Your goal — Reproduce the lines below exactly, from the one containing "# phone-book-app" through the one containing "basic example", both included. Leave out any pictures.

Information Start Marker

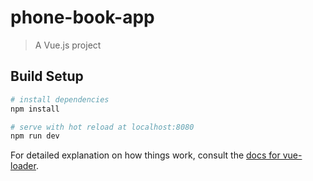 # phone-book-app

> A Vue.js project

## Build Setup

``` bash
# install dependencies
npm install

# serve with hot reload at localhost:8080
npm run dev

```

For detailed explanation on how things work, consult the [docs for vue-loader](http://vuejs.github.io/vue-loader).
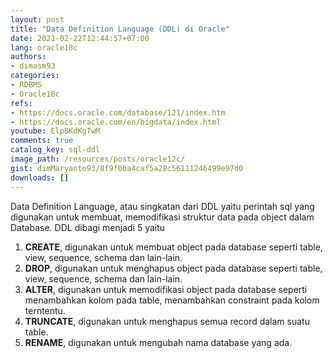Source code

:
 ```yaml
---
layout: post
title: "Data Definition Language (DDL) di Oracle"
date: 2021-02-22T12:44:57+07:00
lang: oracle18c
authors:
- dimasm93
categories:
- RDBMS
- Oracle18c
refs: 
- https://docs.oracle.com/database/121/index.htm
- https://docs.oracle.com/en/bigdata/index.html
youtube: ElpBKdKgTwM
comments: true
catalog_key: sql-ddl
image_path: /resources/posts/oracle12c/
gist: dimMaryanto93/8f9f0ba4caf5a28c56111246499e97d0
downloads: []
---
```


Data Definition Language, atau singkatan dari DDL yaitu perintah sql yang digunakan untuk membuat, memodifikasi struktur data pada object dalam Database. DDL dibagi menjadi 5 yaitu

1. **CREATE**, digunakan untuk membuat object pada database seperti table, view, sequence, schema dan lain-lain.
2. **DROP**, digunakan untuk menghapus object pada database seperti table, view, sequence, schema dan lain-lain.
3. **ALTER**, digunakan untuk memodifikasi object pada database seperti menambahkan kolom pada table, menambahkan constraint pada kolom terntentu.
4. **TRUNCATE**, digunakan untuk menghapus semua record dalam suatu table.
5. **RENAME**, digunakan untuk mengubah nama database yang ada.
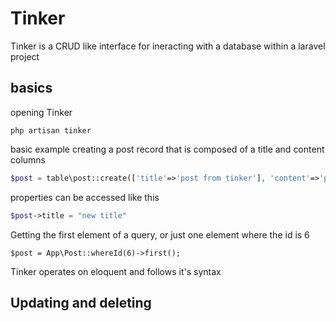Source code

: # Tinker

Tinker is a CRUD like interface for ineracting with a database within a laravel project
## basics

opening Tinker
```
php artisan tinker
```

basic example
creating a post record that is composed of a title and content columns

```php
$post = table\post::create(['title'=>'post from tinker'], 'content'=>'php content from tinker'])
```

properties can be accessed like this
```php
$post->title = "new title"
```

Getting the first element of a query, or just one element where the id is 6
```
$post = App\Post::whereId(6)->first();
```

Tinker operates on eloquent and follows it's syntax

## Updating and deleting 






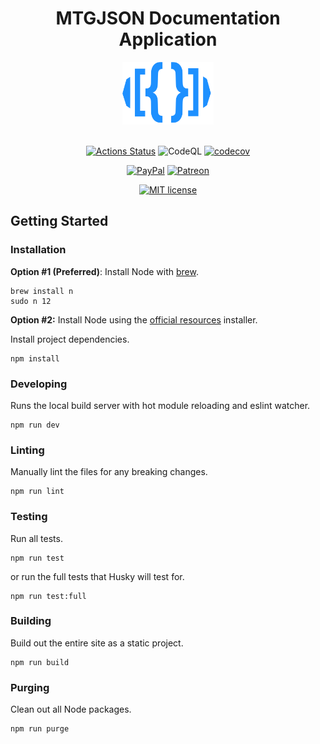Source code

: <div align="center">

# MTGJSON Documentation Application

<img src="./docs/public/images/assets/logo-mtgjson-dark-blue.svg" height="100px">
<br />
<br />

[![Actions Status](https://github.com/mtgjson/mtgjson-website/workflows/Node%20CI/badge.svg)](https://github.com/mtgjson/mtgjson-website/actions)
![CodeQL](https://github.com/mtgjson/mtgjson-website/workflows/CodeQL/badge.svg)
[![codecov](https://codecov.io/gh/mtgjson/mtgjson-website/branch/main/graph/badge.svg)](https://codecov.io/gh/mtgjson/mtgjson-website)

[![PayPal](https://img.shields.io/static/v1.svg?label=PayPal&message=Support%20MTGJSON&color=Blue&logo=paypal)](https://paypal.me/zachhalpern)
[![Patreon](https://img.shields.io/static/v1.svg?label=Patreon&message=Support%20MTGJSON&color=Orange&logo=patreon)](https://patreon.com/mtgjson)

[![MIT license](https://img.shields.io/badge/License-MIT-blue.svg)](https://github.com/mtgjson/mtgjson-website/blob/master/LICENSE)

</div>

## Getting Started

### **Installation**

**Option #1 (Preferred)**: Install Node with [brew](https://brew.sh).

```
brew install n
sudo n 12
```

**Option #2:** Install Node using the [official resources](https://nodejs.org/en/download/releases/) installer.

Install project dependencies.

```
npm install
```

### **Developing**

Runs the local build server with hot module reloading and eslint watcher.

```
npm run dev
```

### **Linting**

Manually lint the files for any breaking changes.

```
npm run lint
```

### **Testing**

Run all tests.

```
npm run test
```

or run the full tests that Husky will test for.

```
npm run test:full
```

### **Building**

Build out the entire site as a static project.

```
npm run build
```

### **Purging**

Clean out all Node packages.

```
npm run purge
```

Information End Marker
Information Start Marker

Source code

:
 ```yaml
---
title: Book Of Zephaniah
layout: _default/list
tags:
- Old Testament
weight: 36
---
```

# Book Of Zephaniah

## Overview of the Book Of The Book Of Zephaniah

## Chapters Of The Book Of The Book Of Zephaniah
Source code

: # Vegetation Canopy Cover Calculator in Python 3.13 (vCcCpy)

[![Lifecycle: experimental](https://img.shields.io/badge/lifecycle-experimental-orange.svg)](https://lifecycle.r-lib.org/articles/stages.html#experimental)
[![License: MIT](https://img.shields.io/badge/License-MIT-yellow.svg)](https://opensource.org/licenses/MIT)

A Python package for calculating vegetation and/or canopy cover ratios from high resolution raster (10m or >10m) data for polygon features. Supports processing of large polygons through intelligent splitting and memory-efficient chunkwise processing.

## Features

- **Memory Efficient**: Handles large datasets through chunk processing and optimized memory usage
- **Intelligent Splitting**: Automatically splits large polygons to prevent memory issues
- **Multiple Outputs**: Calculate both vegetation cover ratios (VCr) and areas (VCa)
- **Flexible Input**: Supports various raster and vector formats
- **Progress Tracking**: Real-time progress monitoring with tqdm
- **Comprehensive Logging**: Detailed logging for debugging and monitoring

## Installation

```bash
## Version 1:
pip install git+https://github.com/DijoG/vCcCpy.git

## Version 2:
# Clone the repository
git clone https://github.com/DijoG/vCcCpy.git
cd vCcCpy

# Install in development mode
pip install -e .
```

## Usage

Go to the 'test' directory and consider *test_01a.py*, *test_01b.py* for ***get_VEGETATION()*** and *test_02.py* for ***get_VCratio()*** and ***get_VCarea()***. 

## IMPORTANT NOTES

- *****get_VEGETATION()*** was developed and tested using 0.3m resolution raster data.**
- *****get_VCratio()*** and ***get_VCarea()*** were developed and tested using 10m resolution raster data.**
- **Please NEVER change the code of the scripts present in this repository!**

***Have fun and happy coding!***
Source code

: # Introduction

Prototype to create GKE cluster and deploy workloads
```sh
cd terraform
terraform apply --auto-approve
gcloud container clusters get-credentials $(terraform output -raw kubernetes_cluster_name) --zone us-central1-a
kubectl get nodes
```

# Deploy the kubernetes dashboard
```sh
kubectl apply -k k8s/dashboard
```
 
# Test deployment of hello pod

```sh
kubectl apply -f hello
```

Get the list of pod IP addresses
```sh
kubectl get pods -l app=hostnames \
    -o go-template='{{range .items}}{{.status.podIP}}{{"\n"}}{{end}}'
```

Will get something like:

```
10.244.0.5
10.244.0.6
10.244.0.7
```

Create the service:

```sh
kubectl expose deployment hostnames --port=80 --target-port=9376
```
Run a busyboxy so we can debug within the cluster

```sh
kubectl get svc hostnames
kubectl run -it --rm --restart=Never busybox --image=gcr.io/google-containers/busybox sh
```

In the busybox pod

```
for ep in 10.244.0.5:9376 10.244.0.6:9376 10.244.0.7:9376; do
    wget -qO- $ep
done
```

Information End Marker

Exercise response —
 # phone-book-app

> A Vue.js project

## Build Setup

``` bash
# install dependencies
npm install

# serve with hot reload at localhost:8080
npm run dev

```

For detailed explanation on how things work, consult the [docs for vue-loader](http://vuejs.github.io/vue-loader).
Source code

:
 ```yaml
---
layout: post
title: "Data Definition Language (DDL) di Oracle"
date: 2021-02-22T12:44:57+07:00
lang: oracle18c
authors:
- dimasm93
categories:
- RDBMS
- Oracle18c
refs: 
- https://docs.oracle.com/database/121/index.htm
- https://docs.oracle.com/en/bigdata/index.html
youtube: ElpBKdKgTwM
comments: true
catalog_key: sql-ddl
image_path: /resources/posts/oracle12c/
gist: dimMaryanto93/8f9f0ba4caf5a28c56111246499e97d0
downloads: []
---
```


Data Definition Language, atau singkatan dari DDL yaitu perintah sql yang digunakan untuk membuat, memodifikasi struktur data pada object dalam Database. DDL dibagi menjadi 5 yaitu

1. **CREATE**, digunakan untuk membuat object pada database seperti table, view, sequence, schema dan lain-lain.
2. **DROP**, digunakan untuk menghapus object pada database seperti table, view, sequence, schema dan lain-lain.
3. **ALTER**, digunakan untuk memodifikasi object pada database seperti menambahkan kolom pada table, menambahkan constraint pada kolom terntentu.
4. **TRUNCATE**, digunakan untuk menghapus semua record dalam suatu table.
5. **RENAME**, digunakan untuk mengubah nama database yang ada.
Source code

: # Tinker

Tinker is a CRUD like interface for ineracting with a database within a laravel project
## basics

opening Tinker
```
php artisan tinker
```

basic example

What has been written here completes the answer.